Более или менее основательно высказаны мои мысли о закономерности случайностей ("Зинин", "Создатели двигателей"), о далеких связях ("Чаплыгин"), о новом начале в мире ("Вернадский"), о национальном характере русской науки и техники ("Вернадский", "Русские инженеры"). Однако собранные в книгу "Воспитание таланта" ("Далекие связи") они лежат под гнетом "закона Пекелиса".
Мне кажется, что все эти мысли и рассуждения вполне отвечают замечанию, сделанному В. И. Лениным по поводу Гегелевой "Науки логики". Владимир Ильич писал: "Продолжение дела Гегеля и Маркса должно состоять в диалектической обработке истории человеческой мысли, науки и техники".
Мои мысли, доводы и заключения в книгах, посвященных жизни и деятельности замечательных людей, естественно, приписываются источникам, которыми я пользовался в своей работе. Мое авторство остается скрытым. Даже А. П. Виноградов, ученик В. И. Вернадского, говоря о моей книге, заключил:
- Конечно, надо бы больше сказать о нем как о геохимике. Но тут уж виноваты не вы, конечно, а ваши информаторы!
Но, выдвигая на первое место космические и биохимические идеи Вернадского, его учение о ноосфере и геологической деятельности человека, я следовал как раз не моим информаторам, а лишь собственному критическому уму. Ученики Вернадского, в том числе и А. П. Виноградов, биогеохимические идеи учителя считали заумными, и К. А. Ненадкевич прямо твердил мне:
- Нет никакой геохимии и биогеохимии... Есть одна химия!
Впрочем, более прозорливые редакторы и критики догадывались о моем вмешательстве в жизнь и творчество героев моих книг.
Редактор моей книги "С Востока - свет!" Михаил Антонович Зубков, получив прочитанную мной корректуру, вызвал меня к телефону, чтобы сказать:
- Спасибо за вставку о Гоголе!
Вставка была сделана в дискуссии Бутлерова с Н. П. Вагнером о художественном творчестве и принципах художественного обобщения. Говорил за обоих я сам, представляя от их имени основы моей эстетической системы, построенной на основах Павловского учения об условных рефлексах. Вставка оказалась, действительно, очень удачной, авторство мое - установленным.
Не трудно установить, конечно, мое авторство и в других случаях, ибо в каком бы жанре ни работал писатель, он, в сущности, рассказывая о других, говорит о самом себе.

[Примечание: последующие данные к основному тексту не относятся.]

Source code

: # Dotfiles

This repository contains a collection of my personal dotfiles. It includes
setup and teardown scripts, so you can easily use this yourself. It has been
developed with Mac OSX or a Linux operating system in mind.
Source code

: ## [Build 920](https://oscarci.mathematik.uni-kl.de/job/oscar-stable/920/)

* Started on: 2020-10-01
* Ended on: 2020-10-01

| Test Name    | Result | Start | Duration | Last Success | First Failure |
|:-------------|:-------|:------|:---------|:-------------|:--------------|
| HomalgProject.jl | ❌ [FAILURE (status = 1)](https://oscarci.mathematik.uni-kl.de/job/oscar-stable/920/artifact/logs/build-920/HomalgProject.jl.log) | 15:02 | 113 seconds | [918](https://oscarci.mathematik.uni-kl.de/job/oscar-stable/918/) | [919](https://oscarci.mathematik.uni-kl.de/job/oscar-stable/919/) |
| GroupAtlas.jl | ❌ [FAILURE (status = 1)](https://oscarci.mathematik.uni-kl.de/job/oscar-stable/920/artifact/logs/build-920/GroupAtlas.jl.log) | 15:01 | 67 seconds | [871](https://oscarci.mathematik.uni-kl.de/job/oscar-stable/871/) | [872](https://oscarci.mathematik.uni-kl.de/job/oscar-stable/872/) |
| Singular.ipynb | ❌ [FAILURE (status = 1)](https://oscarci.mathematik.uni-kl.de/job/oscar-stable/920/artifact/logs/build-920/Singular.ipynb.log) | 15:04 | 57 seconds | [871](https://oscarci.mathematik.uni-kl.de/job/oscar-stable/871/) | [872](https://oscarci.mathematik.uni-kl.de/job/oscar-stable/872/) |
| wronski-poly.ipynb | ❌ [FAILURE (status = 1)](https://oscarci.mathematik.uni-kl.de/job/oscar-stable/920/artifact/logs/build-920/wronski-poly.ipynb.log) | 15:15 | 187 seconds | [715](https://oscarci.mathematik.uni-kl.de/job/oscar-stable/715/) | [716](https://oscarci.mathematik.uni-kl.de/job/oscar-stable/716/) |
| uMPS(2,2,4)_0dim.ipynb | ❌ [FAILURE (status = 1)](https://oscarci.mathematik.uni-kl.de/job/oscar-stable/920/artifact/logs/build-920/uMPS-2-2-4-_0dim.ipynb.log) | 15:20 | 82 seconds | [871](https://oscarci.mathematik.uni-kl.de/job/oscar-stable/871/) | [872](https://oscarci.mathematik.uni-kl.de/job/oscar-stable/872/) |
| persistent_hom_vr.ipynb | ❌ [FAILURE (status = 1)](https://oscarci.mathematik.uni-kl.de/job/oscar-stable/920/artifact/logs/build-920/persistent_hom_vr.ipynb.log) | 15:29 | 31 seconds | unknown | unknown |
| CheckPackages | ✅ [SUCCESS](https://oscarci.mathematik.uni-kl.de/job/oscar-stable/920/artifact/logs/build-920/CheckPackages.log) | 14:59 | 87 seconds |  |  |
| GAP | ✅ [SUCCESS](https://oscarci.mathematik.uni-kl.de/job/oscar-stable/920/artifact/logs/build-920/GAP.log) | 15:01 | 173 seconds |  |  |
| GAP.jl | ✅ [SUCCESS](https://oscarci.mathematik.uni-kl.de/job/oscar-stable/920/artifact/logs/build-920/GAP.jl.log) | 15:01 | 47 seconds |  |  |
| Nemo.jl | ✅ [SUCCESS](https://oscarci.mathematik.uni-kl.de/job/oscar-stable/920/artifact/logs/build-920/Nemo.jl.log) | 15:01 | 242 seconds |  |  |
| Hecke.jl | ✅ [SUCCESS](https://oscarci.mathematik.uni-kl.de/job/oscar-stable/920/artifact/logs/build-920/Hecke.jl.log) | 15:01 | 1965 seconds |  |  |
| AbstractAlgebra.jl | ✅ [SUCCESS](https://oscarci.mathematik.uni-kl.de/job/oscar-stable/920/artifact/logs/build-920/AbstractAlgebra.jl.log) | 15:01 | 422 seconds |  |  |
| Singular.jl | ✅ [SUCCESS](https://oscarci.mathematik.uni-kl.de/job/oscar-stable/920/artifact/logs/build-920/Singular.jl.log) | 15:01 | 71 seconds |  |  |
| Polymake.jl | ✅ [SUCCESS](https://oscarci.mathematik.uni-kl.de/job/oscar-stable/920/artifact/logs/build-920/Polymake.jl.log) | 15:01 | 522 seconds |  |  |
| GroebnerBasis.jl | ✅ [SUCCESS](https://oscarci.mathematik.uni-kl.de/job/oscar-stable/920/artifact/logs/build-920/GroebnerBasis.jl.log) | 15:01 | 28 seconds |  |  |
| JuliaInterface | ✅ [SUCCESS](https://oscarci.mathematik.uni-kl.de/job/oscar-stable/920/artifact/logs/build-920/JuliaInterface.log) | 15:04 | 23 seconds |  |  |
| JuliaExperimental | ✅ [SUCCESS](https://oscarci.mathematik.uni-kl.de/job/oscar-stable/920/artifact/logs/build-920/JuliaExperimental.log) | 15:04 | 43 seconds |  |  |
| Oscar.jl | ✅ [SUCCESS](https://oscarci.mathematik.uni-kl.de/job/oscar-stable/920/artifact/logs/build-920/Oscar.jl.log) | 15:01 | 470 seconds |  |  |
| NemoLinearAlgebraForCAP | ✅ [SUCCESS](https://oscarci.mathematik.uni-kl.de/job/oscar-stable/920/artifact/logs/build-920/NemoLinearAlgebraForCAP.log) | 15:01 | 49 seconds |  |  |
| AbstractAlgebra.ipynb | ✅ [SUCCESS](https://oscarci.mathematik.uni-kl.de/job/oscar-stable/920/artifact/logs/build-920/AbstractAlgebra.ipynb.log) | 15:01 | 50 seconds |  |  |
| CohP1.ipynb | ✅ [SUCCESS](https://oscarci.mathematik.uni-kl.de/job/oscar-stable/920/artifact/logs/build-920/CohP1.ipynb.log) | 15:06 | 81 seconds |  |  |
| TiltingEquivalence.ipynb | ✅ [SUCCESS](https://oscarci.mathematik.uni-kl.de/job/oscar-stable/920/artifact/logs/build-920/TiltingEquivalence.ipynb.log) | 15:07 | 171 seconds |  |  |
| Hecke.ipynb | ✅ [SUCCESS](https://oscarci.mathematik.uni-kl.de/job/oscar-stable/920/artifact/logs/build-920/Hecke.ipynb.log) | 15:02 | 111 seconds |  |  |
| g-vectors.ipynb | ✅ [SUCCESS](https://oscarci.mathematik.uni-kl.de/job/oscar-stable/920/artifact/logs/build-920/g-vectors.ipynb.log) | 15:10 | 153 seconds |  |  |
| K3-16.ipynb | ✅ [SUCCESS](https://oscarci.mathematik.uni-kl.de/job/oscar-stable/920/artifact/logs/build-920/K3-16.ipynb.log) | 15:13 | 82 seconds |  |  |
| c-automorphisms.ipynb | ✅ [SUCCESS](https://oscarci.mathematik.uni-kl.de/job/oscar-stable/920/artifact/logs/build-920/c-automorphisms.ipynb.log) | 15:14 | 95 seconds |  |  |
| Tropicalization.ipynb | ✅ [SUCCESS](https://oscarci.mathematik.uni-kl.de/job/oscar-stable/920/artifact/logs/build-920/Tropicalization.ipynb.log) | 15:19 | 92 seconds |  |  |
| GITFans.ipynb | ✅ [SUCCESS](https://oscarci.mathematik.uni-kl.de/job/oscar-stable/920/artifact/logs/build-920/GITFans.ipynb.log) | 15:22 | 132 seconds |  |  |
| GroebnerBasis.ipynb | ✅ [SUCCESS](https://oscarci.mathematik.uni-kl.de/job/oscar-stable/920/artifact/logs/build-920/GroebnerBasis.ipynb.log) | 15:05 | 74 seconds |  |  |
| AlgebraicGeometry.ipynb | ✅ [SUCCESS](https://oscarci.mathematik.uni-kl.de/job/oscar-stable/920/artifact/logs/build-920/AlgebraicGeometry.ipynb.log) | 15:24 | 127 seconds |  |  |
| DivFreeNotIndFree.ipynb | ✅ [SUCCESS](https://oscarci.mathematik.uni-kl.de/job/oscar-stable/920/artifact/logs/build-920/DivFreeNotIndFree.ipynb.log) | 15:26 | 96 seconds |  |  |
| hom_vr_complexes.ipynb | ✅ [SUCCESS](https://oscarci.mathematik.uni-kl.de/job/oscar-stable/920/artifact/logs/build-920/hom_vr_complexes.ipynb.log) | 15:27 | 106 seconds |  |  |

Для авторского самолюбия важнее, когда его произведение; отдельная мысль, выражение действуют сами собой, независимо от того, кому они принадлежат.
На первый взгляд может показаться и кажется, что "закон Пекелиса" стоит на страже марксизма-ленинизма, предохраняет от идеологических ошибок, борется с враждебной нашему строю идеологией. Но на деле получается так, что он борется со всем новым, хотя бы не только вредным, но и прямо полезным для развития тех или иных, высказанных основоположниками марксизма-ленинизма идей.
В последнее время не только Главлит, но и редакции журналов, издательства предлагают авторам снабжать на всякий случай рукописи справками о том, где та или иная "сомнительная" мысль, или факт, или данные были опубликованы, кем разрабатываются.
В 1960 году Детгиз выпустил в свет мою книгу "Создатели двигателей". В рукописи был рассказ об одном инженере, предлагавшем проект электродвигателя, берущего энергию из атмосферы. Редакции рассказ показался сомнительным, и издательство обратилось с запросом - можно ли печатать этот очерк или нет?
Министерство ответило чисто соломоновским решением:
- Если предложение изобретателя научно обосновано, то печатать нельзя. Если же оно научно несостоятельно, то писать об этом не следует.
Конечно, такого рода соломоновские решения можно, и это я не раз делал, обжаловать в Центральный Комитет КПСС, единственно авторитетному судье для всех и каждого.
Но вот "Заметки к Павловскому учению о слове" опубликованы при содействии Центрального Комитета, преодолены стены препятствий, возражений... И что же? Рецензенты шепотом приносят извинения за резкие отзывы, писатели и ученые, до учеников Павлова включительно, коротко говорят:
- Для нас это - клад!
Л. Н. Толстой, просматривая газеты, нередко ловил себя на том, что он ищет в газетных столбцах свою фамилию. Этот "соблазн славы людской" преследовал писателя до конца жизни, и он справедливо считал его наиболее стойким, последним из других соблазнов, покидающих человека.